** Opening Excerpted records block **

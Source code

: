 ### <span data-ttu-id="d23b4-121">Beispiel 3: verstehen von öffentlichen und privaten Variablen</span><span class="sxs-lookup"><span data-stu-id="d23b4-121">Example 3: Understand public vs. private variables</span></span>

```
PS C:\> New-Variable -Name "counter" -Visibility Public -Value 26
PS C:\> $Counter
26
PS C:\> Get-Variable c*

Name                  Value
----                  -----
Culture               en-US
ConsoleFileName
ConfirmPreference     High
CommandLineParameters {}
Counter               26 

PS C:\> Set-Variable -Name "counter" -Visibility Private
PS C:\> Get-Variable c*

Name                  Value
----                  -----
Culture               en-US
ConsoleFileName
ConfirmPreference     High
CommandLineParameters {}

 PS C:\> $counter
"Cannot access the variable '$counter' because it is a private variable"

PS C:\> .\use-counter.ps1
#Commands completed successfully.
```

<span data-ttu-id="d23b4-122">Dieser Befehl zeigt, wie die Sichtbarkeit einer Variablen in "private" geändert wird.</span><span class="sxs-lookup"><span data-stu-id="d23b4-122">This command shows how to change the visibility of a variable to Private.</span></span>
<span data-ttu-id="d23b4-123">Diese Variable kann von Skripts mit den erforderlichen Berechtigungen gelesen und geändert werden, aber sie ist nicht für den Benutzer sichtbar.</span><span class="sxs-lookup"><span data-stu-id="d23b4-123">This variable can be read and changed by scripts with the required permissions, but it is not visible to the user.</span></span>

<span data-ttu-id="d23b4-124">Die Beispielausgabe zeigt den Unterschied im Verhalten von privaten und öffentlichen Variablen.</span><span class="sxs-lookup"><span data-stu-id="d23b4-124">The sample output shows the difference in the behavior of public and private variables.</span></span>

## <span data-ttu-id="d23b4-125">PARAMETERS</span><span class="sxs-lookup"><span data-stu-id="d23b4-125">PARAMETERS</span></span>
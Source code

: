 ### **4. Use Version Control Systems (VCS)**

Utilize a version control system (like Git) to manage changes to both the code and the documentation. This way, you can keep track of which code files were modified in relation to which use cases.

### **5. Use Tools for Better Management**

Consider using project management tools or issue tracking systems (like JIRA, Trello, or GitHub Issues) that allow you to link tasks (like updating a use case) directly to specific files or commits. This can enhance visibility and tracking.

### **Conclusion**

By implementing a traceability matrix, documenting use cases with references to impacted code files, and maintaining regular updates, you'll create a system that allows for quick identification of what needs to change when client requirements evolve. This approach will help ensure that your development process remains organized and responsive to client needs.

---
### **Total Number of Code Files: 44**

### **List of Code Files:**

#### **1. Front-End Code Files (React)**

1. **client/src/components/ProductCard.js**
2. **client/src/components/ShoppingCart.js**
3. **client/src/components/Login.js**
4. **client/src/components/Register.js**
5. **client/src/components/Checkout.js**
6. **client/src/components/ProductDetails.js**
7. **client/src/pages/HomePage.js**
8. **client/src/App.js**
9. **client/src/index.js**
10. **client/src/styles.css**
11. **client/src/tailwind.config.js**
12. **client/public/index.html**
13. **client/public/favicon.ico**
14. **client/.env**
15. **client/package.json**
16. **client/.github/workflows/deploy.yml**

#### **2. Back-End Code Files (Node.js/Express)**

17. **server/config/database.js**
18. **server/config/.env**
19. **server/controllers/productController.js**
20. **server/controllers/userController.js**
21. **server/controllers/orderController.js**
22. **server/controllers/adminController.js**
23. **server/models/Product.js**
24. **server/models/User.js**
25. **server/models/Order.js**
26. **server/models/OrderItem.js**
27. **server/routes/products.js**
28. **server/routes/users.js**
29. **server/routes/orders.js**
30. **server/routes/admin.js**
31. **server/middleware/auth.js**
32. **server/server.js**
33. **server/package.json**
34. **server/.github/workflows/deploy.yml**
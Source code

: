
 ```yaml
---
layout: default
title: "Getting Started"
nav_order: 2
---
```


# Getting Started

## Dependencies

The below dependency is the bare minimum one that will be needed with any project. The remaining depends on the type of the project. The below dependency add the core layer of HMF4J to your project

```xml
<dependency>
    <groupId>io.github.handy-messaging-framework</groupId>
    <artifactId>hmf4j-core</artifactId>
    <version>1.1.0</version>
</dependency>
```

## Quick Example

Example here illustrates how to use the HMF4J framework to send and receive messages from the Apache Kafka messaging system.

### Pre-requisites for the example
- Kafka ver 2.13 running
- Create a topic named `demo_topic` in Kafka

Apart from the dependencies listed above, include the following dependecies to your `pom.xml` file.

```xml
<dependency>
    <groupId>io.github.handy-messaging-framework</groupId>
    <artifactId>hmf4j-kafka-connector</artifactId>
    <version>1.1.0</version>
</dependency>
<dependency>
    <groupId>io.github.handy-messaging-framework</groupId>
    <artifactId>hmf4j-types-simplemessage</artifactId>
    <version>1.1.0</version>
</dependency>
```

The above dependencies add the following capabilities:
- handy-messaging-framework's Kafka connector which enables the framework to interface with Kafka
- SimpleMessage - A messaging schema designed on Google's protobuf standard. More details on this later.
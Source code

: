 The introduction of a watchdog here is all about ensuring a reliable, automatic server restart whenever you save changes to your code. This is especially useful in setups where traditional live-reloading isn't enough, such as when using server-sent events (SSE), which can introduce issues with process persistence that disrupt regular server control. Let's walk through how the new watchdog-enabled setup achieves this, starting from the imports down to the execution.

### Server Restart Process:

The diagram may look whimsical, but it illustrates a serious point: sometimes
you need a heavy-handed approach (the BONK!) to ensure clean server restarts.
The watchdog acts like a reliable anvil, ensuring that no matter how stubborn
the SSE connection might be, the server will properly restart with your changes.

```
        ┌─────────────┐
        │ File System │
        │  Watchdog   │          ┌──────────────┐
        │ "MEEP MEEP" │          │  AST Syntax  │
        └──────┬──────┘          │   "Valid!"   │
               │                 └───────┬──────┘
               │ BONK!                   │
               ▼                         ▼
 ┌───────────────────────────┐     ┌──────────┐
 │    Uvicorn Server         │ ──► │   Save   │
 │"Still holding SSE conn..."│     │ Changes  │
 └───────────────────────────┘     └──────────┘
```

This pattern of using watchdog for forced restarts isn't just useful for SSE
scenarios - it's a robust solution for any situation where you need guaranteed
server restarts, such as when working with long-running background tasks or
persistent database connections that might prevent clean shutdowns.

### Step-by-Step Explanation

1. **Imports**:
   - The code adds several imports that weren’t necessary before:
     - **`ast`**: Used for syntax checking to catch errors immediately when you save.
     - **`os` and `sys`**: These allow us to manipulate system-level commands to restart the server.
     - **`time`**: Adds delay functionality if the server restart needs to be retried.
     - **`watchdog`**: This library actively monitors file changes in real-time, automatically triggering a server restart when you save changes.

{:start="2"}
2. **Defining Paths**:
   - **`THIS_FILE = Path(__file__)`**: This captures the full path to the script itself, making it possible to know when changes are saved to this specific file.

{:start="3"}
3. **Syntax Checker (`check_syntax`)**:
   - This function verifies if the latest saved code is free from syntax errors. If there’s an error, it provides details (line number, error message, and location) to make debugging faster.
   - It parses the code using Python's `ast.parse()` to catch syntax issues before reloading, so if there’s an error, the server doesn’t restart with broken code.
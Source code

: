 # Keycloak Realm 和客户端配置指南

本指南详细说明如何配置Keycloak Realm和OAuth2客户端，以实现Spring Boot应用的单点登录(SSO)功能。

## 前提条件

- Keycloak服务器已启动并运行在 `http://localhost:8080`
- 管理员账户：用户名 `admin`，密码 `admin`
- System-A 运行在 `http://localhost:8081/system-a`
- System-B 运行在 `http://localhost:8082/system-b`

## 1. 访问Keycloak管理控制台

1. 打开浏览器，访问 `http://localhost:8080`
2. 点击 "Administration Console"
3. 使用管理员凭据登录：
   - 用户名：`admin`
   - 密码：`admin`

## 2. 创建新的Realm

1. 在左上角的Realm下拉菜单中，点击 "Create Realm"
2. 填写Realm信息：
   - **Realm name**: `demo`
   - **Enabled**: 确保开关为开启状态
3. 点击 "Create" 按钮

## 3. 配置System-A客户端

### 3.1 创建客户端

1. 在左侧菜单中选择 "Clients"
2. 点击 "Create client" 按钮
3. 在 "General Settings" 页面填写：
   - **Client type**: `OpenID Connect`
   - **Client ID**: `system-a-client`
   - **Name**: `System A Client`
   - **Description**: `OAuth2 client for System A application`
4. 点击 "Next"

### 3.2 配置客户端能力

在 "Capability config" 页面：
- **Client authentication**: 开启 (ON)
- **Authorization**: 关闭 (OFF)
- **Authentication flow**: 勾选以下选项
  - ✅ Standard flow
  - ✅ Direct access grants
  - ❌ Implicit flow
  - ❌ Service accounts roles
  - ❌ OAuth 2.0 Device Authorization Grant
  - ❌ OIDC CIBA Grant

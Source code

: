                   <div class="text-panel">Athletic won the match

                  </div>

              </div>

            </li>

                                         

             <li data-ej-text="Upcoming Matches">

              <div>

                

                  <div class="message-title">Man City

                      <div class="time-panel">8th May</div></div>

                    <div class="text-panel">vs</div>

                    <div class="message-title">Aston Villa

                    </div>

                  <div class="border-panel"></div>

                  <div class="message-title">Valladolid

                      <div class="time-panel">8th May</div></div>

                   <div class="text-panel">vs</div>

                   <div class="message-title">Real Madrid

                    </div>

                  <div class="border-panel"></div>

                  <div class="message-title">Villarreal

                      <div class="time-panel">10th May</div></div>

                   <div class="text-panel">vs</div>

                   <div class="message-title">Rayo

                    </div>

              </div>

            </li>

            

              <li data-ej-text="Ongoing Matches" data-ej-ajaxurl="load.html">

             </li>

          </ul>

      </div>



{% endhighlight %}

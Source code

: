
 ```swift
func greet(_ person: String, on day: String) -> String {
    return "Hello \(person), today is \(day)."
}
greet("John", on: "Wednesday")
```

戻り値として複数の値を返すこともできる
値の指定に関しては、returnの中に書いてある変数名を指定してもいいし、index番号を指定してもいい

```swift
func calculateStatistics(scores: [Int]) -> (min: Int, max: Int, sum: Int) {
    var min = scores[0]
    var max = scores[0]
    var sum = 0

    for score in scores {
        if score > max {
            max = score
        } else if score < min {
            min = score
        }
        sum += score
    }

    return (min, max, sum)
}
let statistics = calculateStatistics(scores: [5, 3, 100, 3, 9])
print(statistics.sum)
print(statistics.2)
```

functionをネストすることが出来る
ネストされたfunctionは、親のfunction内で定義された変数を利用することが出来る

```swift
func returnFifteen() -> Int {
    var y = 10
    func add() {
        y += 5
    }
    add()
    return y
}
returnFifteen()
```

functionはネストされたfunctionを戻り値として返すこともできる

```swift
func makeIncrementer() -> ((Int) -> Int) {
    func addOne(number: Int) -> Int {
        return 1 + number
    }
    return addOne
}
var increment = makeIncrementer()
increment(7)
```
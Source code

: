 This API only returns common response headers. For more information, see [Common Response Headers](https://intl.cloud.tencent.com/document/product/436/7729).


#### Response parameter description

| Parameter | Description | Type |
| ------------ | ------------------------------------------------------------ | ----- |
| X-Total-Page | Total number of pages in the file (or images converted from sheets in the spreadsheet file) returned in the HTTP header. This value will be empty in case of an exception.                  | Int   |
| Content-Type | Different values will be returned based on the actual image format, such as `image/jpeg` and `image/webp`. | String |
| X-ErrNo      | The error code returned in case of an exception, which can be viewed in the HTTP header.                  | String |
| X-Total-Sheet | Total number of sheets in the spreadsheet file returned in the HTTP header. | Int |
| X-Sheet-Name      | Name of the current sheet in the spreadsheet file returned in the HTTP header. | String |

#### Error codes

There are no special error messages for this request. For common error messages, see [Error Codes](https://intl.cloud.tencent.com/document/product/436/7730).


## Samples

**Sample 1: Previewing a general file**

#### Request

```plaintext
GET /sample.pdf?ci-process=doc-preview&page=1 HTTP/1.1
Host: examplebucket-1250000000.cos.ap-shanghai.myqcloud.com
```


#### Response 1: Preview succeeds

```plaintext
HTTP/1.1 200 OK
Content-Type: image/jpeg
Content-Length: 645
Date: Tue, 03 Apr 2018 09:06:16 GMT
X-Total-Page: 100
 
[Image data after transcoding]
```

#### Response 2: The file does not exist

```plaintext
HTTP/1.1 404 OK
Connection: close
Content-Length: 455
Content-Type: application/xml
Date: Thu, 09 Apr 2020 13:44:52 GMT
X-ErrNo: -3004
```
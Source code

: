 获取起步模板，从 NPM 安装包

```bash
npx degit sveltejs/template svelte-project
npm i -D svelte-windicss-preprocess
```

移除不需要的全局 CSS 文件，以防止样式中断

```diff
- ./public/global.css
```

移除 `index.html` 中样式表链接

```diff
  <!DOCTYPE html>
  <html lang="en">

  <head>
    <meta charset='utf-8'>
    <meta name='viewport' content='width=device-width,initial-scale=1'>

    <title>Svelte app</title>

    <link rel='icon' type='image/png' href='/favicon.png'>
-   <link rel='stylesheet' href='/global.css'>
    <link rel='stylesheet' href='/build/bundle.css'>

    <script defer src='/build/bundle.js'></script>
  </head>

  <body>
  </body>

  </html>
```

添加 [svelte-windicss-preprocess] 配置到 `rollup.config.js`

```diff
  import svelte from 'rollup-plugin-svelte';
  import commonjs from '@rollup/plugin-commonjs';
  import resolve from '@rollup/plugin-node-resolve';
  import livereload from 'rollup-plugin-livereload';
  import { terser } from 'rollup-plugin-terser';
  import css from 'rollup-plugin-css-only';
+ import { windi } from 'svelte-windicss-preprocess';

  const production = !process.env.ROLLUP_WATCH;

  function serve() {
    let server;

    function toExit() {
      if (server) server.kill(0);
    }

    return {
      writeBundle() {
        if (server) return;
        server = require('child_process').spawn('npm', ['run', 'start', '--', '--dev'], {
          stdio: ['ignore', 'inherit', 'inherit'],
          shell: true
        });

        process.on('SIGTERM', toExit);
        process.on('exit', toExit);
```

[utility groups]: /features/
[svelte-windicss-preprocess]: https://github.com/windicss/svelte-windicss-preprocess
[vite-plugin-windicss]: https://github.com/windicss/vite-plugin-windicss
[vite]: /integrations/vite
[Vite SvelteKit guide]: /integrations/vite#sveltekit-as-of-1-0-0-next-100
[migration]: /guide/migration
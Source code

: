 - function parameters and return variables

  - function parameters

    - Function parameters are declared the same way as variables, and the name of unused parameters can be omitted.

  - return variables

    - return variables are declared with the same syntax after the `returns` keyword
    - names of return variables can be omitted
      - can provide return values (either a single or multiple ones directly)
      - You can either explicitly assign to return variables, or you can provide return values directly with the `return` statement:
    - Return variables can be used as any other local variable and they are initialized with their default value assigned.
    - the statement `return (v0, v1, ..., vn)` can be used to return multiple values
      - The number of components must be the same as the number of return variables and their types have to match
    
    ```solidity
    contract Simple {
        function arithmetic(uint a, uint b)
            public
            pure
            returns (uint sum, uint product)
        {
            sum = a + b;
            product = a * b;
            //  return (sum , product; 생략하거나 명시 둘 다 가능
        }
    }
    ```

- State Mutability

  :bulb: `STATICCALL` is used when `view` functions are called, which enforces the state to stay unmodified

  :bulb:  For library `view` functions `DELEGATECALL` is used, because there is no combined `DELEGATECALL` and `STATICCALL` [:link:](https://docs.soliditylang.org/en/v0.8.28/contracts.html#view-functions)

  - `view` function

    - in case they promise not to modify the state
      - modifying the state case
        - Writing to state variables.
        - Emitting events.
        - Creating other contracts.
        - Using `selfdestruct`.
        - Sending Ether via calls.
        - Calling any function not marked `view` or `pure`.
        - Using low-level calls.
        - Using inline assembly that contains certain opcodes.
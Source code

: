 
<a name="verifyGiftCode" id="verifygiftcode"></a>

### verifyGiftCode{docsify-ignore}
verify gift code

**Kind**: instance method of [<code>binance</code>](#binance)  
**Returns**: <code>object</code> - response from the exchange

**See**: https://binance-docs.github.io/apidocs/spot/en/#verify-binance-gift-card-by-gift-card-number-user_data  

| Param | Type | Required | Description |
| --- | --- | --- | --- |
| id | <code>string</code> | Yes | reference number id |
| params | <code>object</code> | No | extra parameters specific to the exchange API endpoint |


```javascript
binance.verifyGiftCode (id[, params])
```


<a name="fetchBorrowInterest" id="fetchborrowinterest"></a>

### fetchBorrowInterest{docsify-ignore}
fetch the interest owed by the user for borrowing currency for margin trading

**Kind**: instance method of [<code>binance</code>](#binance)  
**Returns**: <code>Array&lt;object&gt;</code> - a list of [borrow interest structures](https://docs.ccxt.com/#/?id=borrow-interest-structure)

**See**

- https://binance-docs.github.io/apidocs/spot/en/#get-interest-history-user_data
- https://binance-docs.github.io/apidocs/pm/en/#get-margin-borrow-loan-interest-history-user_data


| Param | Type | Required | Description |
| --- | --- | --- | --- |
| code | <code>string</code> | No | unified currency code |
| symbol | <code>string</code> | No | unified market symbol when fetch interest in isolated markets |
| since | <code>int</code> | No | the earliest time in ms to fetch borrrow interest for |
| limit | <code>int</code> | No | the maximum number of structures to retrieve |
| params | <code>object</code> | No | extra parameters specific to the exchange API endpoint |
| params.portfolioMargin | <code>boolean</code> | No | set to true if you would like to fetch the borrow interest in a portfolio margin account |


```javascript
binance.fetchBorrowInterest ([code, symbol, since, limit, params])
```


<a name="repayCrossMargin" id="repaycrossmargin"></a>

** Closing Excerpted records block **

=== Task objective ===
Say how many lines in the records hold "apidocs", with the number as the whole reply.

=== Answer for the task ===
3